# Hexadezimal über RS232 senden



## wildbret (27. Sep 2007)

Hallo,

ich war mitr nicht sicher, ob ich meine Frage ins Anfängerforum,Netzwerk oder sonstiges schreiben soll, aber mit Vernetzung hat es schon was zu tun.

Ich habe ein Problem mit der Art und Wiese, wie Java Daten über die serielle Schnittstelle überträgt und hoffe dass mir jemand helfen kann.

Zur Info: ich verwende JDK1.6 und verwende zur Herstellung der seriellen Verbindung das Package javax.comm.

Ich habe ein kleines Java-Programm geschrieben, dass eine serielle Verbindung aufbaut und in der Lage ist Daten zu senden und zu empfangen. Am anderen Ende des Kabels befindet sich ein Microcontroller, auf dem eine C++-Task läuft, die auf die gesendeten Daten reagieren soll.

Nun zum Problem: Ich möchte ein hexadezimales Kommando der Form 020122a303 senden (02=Start, dann Länge, Command,Data,03=Stop), da der Microcontroler nur Hexadezimal versteht. 
Nun habe ich herausgefunden, dass Java jedes einzelne Zeichen in Unicode überträgt.
Sende ich 02 kommt am Controller hex30 für die 0 und hex32 für die 2 an und es wird logischerweise nicht als Startbit erkannt.

Ich möchte, dass Java meine Befehle direkt hexadezimal überträgt und nicht jedes einzelne Zeichen als seinen hexadezimal ASCII-Wert. 
Ich habe viel versucht mit Umwandlungen aller Art, aber letztendlich läuft alles darauf hinaus, dass Java egal welchen Datentyp ich benutze die Zeichen in Unicode (ASCII)-Kodierung überträgt und der Mikrocontroller damit nichts anfangen kann.

Das einzige, was mir noch einfällt ist eine schmutzige Lösung, Beispiel:
Will ich z.B. hexadezimal "4E" senden, lasse ich Java ein großes "N" schicken. Denn das "N" ist laut ASCII-Tabelle hex 4E. Das habe ich auch schon getestet, indem ich dem Controller gesagt habe, er soll beim Empfang von hex 4E eine LED auf dem Board anschalten.
Davon abgesehn, dass es umständlich ist, sehe ich Probleme mit den Sondezeichen. Will ich z.B. Hex "02" übertragen wüsste ich nicht wie man das zugehörige ASCII Sonderzeichen eingibt.
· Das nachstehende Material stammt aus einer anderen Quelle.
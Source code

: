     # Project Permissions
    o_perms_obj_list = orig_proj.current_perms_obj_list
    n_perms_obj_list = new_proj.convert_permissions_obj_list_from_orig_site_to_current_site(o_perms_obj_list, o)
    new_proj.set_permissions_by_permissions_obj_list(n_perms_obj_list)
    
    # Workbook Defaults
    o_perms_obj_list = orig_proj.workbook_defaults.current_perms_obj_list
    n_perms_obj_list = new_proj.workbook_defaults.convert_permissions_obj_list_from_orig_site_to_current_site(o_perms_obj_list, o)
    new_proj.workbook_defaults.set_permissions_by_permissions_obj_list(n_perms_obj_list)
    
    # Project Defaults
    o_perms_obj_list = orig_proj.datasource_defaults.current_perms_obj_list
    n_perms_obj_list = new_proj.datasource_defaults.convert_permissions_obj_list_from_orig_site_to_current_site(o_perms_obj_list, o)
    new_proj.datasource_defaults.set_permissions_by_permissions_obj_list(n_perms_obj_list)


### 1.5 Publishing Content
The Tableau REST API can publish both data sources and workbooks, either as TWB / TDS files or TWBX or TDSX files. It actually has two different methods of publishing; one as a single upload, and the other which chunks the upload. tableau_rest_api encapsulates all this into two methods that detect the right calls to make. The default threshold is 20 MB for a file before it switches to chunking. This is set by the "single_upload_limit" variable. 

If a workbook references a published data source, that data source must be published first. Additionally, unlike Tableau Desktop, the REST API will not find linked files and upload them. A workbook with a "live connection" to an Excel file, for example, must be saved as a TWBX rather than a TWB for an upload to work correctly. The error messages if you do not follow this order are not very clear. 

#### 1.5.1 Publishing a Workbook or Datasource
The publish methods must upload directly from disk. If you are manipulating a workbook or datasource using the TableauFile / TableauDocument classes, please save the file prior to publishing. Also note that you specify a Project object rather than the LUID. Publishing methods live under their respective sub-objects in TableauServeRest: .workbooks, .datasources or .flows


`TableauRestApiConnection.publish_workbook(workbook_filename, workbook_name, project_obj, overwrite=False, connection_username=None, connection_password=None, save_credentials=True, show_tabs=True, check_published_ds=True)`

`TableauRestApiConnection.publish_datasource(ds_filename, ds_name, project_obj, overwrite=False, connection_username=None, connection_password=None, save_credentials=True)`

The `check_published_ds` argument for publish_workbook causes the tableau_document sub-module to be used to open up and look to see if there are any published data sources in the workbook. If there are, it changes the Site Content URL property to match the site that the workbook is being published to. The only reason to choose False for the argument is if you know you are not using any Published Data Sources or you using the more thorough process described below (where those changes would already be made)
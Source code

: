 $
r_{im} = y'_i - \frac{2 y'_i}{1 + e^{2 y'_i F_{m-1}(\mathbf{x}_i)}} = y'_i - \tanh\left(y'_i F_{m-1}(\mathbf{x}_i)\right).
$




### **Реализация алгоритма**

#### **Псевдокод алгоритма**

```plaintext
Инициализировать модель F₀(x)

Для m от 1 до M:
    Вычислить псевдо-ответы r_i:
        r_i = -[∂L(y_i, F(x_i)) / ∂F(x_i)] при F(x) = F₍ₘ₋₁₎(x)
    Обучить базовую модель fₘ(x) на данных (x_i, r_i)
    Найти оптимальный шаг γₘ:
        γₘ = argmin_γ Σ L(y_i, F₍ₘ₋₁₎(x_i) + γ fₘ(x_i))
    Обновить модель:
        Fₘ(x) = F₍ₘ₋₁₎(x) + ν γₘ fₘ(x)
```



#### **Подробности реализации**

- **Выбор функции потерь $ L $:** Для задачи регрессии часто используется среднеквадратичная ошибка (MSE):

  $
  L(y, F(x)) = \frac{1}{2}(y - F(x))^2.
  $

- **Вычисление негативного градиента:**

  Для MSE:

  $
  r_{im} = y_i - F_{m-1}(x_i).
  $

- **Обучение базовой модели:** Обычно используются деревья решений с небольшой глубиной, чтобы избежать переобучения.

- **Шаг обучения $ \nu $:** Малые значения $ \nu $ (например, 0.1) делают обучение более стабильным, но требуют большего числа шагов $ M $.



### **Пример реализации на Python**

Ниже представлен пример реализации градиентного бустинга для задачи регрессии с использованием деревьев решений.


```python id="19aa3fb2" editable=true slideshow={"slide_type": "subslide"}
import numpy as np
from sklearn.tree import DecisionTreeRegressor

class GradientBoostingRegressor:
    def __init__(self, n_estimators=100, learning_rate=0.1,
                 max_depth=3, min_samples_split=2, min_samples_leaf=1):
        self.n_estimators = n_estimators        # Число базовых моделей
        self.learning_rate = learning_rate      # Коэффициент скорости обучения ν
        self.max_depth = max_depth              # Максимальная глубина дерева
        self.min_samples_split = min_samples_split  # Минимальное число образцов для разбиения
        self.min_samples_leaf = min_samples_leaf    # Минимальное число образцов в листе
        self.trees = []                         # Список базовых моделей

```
Ich hoffe sehr, dass mir jemand helfen kann und fragt bitte nach wenn ich mich unklar ausgedrückt habe.

Danke im Vorraus

MfG

ein verzweifelter Java-Anfänger


----------



## tuxedo (27. Sep 2007)

Ähm, wie sendest du denn auf der seriellen Schnittstelle?

Ich hab bis jetzt zwar nur gelesen, aber da hat das ganze byteweise funktioniert. Wenn mein "sender" 0x34 gesendet hat, hab ich mit Java in den empfangen Bytes auch wieder 0x34 vorgefunden...

- Alex


----------



## Guest (27. Sep 2007)

Ich benutze das javax.comm paket und dessen Methoden.
import javax.comm.*;

Ich versuche mal so gut wie es geht auf die Frage zu anworten, am besten mit Hifle des Quellcodes.


public class sendeListener implements ActionListener{
    public void actionPerformed(ActionEvent e){
      PrintWriter aus = new PrintWriter(out);       
      aus.println(tfe.getText());
      aus.flush();
      aus.close();
    }
  }




tfe ist ein Textfeld in das ich die Werte reinschreibe, ich habe aber auch schon versucht eine int,byte,short,string variable zu erzeugen und diese auszugeben-

z.B.

int test = 23;
aus.println(test);

oder 

short test2 = 0x02;
aus.println(test2);

immer das gleiche 

bei Bedarf zeig ich euch den ganzen Quellcode, ist nicht besonders lang, das meiste is Gui


----------



## wildbret (27. Sep 2007)

ups sorry, ich wollte nicht als Gast posten und wollte editieren um die code-tags reinzumachen geht aber nicht mehr.


----------



## maki (27. Sep 2007)

Könntest du mal erklären, was du unter Hexadezimal verstehst bzw. was dein Microcontroller erwartet ?


----------



## wildbret (27. Sep 2007)

0Der Mikrocontroller erwartet eine Zahlenfolge der folgenden Art.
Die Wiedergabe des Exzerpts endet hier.